**WHAT YOU WILL DO**. Make an exact reproduction of all the data.

**EXTRACTED ENTRIES**.
##############################

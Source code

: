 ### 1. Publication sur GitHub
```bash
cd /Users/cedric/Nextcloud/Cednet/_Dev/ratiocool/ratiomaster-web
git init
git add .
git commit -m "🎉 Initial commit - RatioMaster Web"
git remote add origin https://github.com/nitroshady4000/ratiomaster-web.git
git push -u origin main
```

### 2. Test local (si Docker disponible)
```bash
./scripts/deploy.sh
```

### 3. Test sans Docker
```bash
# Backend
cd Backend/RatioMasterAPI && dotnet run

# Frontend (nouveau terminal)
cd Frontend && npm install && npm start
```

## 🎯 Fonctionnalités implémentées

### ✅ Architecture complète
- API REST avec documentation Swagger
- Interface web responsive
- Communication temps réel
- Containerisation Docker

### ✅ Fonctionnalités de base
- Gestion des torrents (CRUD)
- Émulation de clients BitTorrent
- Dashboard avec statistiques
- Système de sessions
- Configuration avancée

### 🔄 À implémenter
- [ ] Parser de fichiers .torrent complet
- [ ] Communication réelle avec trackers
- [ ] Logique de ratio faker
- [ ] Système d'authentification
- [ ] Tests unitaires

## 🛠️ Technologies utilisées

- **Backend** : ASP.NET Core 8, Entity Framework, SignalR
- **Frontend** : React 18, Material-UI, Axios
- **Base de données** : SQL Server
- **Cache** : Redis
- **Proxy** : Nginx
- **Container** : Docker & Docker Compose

##############################

**TASK OUTPUT**.
Source code

: ### 1. Publication sur GitHub
```bash
cd /Users/cedric/Nextcloud/Cednet/_Dev/ratiocool/ratiomaster-web
git init
git add .
git commit -m "🎉 Initial commit - RatioMaster Web"
git remote add origin https://github.com/nitroshady4000/ratiomaster-web.git
git push -u origin main
```

### 2. Test local (si Docker disponible)
```bash
./scripts/deploy.sh
```

### 3. Test sans Docker
```bash
# Backend
cd Backend/RatioMasterAPI && dotnet run

# Frontend (nouveau terminal)
cd Frontend && npm install && npm start
```

## 🎯 Fonctionnalités implémentées

### ✅ Architecture complète
- API REST avec documentation Swagger
- Interface web responsive
- Communication temps réel
- Containerisation Docker

### ✅ Fonctionnalités de base
- Gestion des torrents (CRUD)
- Émulation de clients BitTorrent
- Dashboard avec statistiques
- Système de sessions
- Configuration avancée

### 🔄 À implémenter
- [ ] Parser de fichiers .torrent complet
- [ ] Communication réelle avec trackers
- [ ] Logique de ratio faker
- [ ] Système d'authentification
- [ ] Tests unitaires

## 🛠️ Technologies utilisées

- **Backend** : ASP.NET Core 8, Entity Framework, SignalR
- **Frontend** : React 18, Material-UI, Axios
- **Base de données** : SQL Server
- **Cache** : Redis
- **Proxy** : Nginx
- **Container** : Docker & Docker Compose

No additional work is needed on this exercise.